Base64 guide
Fix Rust base64 Invalid symbol 61 padding errors
In Rust base64 decoding, symbol 61 is byte 0x3D, the equals sign used for padding.
What symbol 61 means
Decimal byte 61 is the equals sign. In Base64, padding belongs only at the end of a standard padded value. If the Rust base64 crate reports invalid symbol 61, the decoder encountered an equals sign before a valid padding position, or the selected engine expects no padding. This shows up with edited URL-safe values, pasted log text, wrongly joined wrapped lines, and JWT segments sent to a standard padded decoder.
Example
use base64::{engine::general_purpose, Engine as _};
let value = "SGVsbG8=gMTAyNGJhc2U";
let decoded = general_purpose::STANDARD.decode(value)?;
use base64::{engine::general_purpose, Engine as _};
let value = "SGVsbG8gMTAyNGJhc2U=";
let decoded = general_purpose::STANDARD.decode(value)?;
How to repair the padding
- Look for equals signs before the end of the value. Standard Base64 padding belongs only at the tail of the string.
- Remove labels, quotes, commas, and Bearer prefixes before checking the encoded characters. Wrapper text can make the offset point at the wrong place.
- Identify the source format: standard padded Base64, padded Base64URL, or unpadded Base64URL. Then choose the matching engine.
- JWT segments use Base64URL without padding in the signed token. Decode a copy for inspection and leave the token text unchanged when sending it back.
- After cleanup, count the remaining characters. Standard padded Base64 is built from 4-character groups.
Padding mode matters
The Rust base64 crate exposes separate engines because formats disagree on alphabet and padding. Standard padded text, padded Base64URL, and no-pad Base64URL are different inputs.
Symbol 61 can also mean the decoder mode is wrong. A no-pad engine rejects equals signs, and earlier cleanup can move padding into the middle of the value.
Symbol 61 vs symbol 10
Symbol 10 points at a line feed newline. Symbol 61 points at an equals sign. They can appear together when a copied value has both wrapped lines and padding.
Fix whitespace first, then padding.

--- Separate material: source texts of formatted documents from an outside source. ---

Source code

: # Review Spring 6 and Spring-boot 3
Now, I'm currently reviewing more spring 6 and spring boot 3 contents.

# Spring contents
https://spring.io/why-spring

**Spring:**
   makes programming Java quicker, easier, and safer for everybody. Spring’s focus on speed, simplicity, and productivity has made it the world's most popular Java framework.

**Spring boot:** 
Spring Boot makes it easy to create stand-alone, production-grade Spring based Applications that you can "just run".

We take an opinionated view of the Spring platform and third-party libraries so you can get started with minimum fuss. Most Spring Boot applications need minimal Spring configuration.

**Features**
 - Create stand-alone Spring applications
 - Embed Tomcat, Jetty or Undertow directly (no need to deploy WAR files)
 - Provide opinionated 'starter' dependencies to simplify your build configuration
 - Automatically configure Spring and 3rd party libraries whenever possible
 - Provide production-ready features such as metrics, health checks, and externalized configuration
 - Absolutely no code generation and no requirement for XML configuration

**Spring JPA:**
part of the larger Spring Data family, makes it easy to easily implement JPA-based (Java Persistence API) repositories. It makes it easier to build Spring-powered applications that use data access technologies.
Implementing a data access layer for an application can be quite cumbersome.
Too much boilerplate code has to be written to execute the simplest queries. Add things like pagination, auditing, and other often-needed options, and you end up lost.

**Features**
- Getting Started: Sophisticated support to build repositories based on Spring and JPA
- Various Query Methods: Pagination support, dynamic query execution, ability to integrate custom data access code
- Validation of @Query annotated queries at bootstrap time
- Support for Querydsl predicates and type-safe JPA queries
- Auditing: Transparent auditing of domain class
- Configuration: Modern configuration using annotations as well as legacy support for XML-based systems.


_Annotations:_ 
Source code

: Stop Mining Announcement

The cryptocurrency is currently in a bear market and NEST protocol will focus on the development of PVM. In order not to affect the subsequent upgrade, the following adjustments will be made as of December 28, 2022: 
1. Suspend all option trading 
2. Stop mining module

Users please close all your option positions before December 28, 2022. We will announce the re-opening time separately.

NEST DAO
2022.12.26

If you add padding while the value still contains newlines, the next error may be harder to read because offsets move around.
Common mistakes
- Adding equals signs in the middle of a Base64 value
- Using a padded decoder on a format that intentionally omits padding
- Treating a JWT segment as a normal padded Base64 string
- Fixing padding before removing copied quotes, commas, or log labels
- Changing a signed token and then expecting the original signature to stay valid
Related problems
FAQ
What character is symbol 61?
Symbol 61 is the equals sign, which is used as padding in standard Base64.
Can equals signs appear inside Base64?
No. In standard padded Base64, equals signs only appear at the end, and there can be zero, one, or two of them.
Do I always add padding before decoding?
No. Some formats use unpadded Base64URL. Match the decoder to the source format before editing the value.